• **What to work on**
Scan the data that follows and count the lines with the string "Philosophy"; answer with the count alone.
[Records]
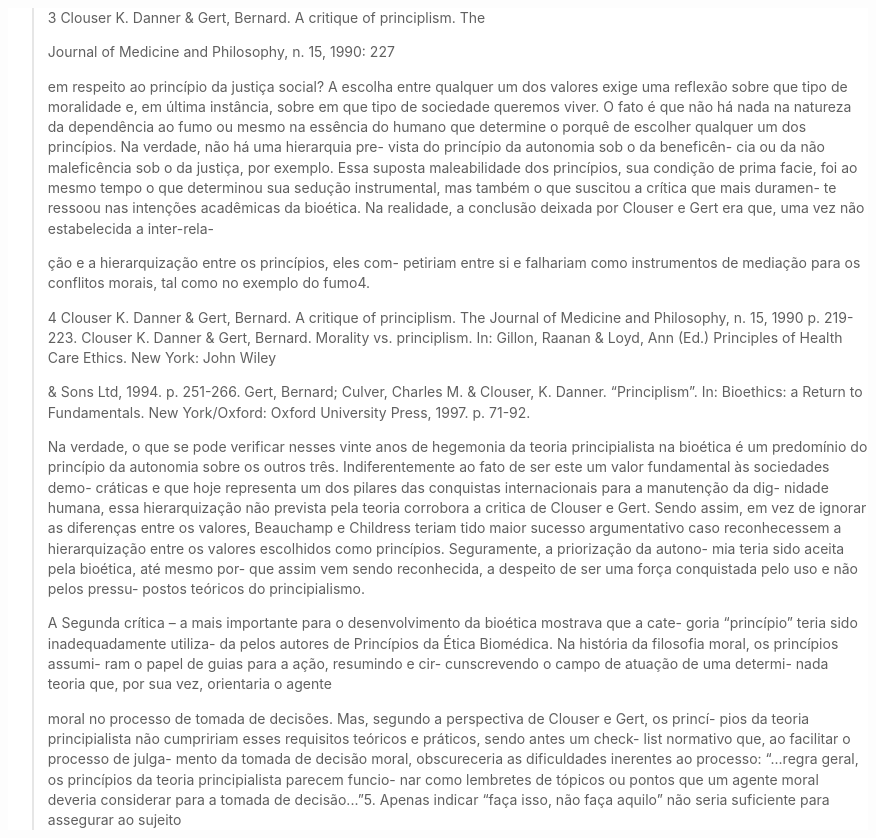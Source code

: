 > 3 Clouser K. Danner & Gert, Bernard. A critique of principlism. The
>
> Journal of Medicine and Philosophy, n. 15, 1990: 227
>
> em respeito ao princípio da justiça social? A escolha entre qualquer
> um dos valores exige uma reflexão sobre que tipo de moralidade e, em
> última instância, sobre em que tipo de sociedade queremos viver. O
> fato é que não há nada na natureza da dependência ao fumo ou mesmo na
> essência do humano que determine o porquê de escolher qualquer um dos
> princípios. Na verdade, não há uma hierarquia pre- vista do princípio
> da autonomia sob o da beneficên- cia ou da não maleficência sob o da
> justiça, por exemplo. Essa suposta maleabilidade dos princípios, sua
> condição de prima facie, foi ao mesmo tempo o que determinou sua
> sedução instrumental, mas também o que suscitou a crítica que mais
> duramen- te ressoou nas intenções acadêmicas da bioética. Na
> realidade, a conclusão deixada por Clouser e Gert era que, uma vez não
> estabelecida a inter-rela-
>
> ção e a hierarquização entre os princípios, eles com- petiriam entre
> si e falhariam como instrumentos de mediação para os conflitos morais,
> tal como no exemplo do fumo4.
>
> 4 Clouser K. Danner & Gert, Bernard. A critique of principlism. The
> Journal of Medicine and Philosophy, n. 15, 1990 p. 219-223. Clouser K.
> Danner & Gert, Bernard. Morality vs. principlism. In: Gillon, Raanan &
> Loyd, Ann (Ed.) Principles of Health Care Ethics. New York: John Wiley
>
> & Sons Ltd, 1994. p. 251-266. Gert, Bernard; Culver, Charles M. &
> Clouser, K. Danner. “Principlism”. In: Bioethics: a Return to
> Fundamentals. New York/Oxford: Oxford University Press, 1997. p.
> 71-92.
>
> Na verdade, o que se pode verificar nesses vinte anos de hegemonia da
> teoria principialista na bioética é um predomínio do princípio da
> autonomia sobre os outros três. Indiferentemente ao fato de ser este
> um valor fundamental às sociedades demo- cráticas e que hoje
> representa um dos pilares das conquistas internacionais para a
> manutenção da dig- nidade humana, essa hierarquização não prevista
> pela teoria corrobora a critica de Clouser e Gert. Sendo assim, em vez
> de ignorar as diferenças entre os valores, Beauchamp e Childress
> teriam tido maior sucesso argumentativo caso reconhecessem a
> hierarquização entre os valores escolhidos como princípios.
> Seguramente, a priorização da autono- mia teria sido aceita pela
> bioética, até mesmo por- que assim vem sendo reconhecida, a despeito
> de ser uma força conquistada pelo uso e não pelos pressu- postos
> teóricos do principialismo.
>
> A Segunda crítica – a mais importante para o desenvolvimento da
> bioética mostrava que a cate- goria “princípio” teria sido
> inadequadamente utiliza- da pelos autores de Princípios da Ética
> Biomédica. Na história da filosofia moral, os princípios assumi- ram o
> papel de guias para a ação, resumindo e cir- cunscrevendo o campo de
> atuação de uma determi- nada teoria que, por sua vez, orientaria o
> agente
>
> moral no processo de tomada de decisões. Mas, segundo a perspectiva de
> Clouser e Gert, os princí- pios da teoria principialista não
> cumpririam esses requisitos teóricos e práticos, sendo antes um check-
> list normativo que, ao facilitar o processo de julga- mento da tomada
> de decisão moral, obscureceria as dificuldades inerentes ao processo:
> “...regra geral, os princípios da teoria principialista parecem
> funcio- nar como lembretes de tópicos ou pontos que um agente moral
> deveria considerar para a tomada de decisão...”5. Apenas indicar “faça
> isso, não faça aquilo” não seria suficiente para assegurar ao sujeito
[/Records]
• **Response below**
2